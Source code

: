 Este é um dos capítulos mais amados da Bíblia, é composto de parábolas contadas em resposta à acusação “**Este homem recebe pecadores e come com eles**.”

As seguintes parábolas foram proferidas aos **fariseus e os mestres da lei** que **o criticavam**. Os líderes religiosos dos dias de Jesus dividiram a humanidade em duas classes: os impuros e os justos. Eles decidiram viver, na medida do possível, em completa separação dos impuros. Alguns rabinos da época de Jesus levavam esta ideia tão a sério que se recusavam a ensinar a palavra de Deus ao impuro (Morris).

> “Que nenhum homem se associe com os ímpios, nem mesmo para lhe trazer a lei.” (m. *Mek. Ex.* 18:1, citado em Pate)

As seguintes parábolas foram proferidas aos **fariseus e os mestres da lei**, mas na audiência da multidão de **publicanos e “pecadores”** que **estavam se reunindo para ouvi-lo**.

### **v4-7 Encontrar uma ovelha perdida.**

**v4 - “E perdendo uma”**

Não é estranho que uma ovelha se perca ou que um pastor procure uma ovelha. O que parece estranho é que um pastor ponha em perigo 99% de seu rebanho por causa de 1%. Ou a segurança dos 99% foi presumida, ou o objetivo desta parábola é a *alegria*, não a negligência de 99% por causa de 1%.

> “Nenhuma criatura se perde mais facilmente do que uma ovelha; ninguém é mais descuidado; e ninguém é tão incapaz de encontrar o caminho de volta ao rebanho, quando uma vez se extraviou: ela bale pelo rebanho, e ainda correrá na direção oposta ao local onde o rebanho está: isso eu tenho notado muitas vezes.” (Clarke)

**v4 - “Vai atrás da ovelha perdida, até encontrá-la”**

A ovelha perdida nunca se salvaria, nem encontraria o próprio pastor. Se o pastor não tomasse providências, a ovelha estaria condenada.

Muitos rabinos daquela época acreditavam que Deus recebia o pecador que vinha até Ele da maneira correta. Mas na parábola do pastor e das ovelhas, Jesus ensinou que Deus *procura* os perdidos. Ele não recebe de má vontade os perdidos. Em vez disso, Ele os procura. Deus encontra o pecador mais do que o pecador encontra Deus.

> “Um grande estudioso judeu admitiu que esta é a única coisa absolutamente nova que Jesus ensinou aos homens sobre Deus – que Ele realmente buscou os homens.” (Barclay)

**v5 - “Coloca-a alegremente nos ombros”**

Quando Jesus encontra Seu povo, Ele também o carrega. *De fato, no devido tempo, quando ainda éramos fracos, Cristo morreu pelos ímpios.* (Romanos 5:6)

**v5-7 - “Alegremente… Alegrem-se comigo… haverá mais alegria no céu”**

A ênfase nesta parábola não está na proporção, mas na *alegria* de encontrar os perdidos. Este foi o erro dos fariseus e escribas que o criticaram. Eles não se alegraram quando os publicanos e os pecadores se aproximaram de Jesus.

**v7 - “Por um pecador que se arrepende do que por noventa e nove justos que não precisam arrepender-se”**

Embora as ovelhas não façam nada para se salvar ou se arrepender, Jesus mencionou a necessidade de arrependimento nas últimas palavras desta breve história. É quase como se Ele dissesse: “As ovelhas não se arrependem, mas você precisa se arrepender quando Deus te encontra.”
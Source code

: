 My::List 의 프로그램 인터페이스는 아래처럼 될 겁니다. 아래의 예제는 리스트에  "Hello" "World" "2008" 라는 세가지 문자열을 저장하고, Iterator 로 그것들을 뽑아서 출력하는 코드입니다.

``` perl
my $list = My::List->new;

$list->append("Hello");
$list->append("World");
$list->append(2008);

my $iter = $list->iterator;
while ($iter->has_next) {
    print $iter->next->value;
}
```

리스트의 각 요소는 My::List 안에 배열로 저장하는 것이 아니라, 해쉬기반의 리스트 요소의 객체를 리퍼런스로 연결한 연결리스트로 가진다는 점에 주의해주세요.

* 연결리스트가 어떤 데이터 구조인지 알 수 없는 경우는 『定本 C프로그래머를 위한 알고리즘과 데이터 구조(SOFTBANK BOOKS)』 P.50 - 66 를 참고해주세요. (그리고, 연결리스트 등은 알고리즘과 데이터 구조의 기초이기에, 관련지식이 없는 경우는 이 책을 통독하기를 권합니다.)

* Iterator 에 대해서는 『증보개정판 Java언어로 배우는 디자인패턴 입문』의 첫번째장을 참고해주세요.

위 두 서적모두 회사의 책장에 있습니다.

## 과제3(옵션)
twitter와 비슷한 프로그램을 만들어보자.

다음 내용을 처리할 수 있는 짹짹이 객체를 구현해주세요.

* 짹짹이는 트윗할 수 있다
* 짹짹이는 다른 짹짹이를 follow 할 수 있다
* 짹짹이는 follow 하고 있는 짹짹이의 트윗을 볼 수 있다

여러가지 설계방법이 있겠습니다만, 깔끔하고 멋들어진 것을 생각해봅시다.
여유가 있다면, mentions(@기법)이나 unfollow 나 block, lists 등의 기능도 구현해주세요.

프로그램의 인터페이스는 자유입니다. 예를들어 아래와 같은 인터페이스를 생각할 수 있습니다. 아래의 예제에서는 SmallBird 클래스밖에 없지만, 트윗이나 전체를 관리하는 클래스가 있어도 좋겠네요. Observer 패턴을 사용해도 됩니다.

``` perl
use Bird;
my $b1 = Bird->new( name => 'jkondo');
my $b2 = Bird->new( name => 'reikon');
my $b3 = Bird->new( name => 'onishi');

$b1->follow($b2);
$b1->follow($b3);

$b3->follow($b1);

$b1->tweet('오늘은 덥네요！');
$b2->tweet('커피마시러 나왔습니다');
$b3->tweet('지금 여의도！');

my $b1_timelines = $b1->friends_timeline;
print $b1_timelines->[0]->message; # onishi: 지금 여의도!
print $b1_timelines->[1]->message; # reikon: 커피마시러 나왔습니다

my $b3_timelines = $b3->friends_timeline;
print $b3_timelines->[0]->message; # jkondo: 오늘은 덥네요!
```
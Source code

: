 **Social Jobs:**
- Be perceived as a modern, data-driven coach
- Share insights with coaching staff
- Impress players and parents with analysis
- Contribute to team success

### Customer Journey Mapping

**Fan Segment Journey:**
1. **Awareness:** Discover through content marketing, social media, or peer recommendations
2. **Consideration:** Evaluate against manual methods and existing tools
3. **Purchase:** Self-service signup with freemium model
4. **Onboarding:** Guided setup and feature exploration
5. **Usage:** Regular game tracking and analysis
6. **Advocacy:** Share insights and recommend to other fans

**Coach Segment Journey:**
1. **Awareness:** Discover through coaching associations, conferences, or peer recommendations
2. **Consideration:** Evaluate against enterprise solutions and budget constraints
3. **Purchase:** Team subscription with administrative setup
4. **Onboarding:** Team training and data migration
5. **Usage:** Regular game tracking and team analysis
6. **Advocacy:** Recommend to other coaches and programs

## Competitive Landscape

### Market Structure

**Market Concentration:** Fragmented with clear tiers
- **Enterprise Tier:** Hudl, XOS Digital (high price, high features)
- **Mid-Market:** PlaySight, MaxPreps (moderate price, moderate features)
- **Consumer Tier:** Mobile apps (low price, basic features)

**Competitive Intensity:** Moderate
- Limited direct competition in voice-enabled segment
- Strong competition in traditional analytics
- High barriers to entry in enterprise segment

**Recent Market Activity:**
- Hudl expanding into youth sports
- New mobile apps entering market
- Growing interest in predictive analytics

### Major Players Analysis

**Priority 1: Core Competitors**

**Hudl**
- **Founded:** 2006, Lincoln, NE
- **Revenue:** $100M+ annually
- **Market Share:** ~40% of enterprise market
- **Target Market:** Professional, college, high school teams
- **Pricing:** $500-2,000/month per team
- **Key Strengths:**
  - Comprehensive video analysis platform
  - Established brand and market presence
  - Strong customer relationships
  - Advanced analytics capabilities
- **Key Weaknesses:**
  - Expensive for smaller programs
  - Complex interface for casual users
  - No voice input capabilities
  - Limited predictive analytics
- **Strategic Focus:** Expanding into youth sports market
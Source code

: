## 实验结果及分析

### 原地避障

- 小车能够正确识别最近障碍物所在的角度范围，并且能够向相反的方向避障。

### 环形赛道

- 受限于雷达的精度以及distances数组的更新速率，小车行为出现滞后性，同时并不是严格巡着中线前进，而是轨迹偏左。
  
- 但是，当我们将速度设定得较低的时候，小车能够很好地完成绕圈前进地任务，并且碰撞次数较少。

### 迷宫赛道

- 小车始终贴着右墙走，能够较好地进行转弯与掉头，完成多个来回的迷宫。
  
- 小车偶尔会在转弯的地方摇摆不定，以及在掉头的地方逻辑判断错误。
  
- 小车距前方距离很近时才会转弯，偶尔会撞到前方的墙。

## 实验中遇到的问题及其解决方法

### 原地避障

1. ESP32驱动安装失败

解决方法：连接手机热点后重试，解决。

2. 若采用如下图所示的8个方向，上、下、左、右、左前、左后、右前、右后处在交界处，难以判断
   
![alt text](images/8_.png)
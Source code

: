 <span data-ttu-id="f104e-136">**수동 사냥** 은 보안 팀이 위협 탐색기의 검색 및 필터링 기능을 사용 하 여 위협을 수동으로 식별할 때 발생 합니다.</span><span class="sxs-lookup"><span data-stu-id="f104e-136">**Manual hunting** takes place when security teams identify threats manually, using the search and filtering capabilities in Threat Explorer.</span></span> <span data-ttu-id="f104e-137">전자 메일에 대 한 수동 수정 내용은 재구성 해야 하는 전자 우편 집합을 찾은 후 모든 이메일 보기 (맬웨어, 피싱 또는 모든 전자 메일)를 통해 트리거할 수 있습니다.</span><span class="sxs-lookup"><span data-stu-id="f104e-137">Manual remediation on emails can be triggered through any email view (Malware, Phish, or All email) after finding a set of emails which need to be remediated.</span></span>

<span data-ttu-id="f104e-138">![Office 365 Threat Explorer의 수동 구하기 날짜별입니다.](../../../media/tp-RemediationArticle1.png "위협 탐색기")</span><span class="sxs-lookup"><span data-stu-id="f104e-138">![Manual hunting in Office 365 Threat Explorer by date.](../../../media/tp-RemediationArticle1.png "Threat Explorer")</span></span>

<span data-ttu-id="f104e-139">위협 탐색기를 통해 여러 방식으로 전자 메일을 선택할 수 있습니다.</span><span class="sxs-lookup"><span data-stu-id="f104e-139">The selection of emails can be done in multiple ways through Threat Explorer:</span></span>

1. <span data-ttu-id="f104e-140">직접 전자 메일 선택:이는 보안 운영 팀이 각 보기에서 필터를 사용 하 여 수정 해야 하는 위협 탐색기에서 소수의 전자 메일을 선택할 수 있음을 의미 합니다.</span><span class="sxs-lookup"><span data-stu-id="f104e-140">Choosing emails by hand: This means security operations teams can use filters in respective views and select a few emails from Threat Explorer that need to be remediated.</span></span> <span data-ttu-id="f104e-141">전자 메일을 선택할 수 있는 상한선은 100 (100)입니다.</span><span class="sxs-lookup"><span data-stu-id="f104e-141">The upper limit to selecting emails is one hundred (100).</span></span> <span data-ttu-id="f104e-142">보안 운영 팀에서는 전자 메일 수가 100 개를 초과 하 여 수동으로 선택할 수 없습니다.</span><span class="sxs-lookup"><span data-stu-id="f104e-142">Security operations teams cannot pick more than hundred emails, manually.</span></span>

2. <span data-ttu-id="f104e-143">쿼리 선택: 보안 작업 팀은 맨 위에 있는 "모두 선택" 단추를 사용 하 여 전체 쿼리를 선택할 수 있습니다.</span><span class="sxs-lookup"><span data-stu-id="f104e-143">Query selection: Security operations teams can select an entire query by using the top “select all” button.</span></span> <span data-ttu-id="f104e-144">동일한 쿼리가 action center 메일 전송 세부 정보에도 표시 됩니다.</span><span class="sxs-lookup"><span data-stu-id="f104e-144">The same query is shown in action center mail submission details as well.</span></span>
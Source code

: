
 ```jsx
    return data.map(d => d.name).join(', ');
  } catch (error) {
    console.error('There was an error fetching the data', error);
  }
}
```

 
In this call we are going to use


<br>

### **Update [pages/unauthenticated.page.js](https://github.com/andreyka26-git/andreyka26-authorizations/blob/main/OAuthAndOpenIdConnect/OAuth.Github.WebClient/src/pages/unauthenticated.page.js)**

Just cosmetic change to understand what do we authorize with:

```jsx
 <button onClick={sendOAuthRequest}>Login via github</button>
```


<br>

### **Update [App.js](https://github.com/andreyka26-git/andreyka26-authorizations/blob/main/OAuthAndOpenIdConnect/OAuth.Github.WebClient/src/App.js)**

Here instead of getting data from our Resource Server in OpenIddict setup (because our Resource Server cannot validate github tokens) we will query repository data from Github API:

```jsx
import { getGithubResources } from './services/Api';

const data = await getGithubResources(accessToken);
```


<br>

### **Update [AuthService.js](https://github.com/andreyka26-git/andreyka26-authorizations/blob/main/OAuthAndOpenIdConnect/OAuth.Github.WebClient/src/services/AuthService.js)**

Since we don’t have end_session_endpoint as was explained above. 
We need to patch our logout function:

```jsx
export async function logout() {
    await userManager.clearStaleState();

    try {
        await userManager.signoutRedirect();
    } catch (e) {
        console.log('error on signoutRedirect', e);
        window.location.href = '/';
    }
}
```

PROBLEM STATEMENT> Give back precisely the lines above that start at the line containing "- Be perceived as a modern, data-driven coach" and end at the line containing "5. **Usage:** Regular game tracking and team", inclusive. No other lines belong in the output.

SOLUTION FOR THIS TASK>
- Be perceived as a modern, data-driven coach
- Share insights with coaching staff
- Impress players and parents with analysis
- Contribute to team success

### Customer Journey Mapping

**Fan Segment Journey:**
1. **Awareness:** Discover through content marketing, social media, or peer recommendations
2. **Consideration:** Evaluate against manual methods and existing tools
3. **Purchase:** Self-service signup with freemium model
4. **Onboarding:** Guided setup and feature exploration
5. **Usage:** Regular game tracking and analysis
6. **Advocacy:** Share insights and recommend to other fans

**Coach Segment Journey:**
1. **Awareness:** Discover through coaching associations, conferences, or peer recommendations
2. **Consideration:** Evaluate against enterprise solutions and budget constraints
3. **Purchase:** Team subscription with administrative setup
4. **Onboarding:** Team training and data migration
5. **Usage:** Regular game tracking and team analysis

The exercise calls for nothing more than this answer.